Every vintage Champagne is a product of that particular year whether the harvest went extraordinarily well or whether it was more complex, as was the case with 2006. Each harvest has its own character, nuances and distinct traits that in some way make it exceptional. In Champagne they say there are “Pinot Noir years” and others that are more “Chardonnay years” and this depends on how the weather in different terroirs determined the ripeness and sugar levels in the grapes or the wine’s freshness. This being the case, it is up to each Maison to decide whether a certain year provided grapes that could express themselves and adequately meet expectations in order to produce a vintage Champagne, one that does not use vins de reserve but only the grapes from that year’s harvest.

The 2006 harvest at Maison Paillard inspired the energetic Monsieur Bruno to opt for a bold choice and produce a Blanc de Blancs Millésimé made from the best grapes from the Maison’s vineyards in Cote des Blancs. 2006 was a challenging year that began with a cold winter, with temperatures falling as low as -17°C on Montage de Reims, followed by a cool spring but one without any frosts. Good weather only arrived at the beginning of June and the vines blossomed at the middle of that month. Then July turned out to be particularly hot and humid before temperatures dropped in August with same dangerous rainfall that delayed harvest until the middle of September, when the sun came back and the weather became mild.

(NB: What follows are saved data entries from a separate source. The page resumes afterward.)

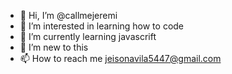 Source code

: - 👋 Hi, I’m @callmejeremi
- 👀 I’m interested in learning how to code
- 🌱 I’m currently learning javascrift
- 💞️ I’m new to this 
- 📫 How to reach me jeisonavila5447@gmail.com

<!---
callmejeremi/callmejeremi is a ✨ special ✨ repository because its `README.md` (this file) appears on your GitHub profile.
You can click the Preview link to take a look at your changes.
--->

This weather was the unusual inspiration for a Champagne with an uncommon character compared to the austere Maison Paillard style. The vintage was dedicated to the theme of Volupté (Voluptuousness) which Swedish artist Jockum Nordstrom interpreted on the label. The grapes were from vineyards in Le-Mesnil and Oger (two Grand Cru villages where the Maison has some eight hectares and provided 60% of the grapes), Cramant, Avize, Chouilly and Vertus all providing nuances that made this Blanc de Blancs 2006 truly special. The wine’s personality was completed by sitting on the lees for eight years. The generous aromatic traits and unusual fullness are the coordinates for a mouthfeel with a surprising gourmand accessibility that is decidedly voluptuous. The decision to present this Champagne paired with the cuisine of Chef Matteo Baronetto at the ‘Del Cambio restaurant in Turin made its tasting even more intriguing.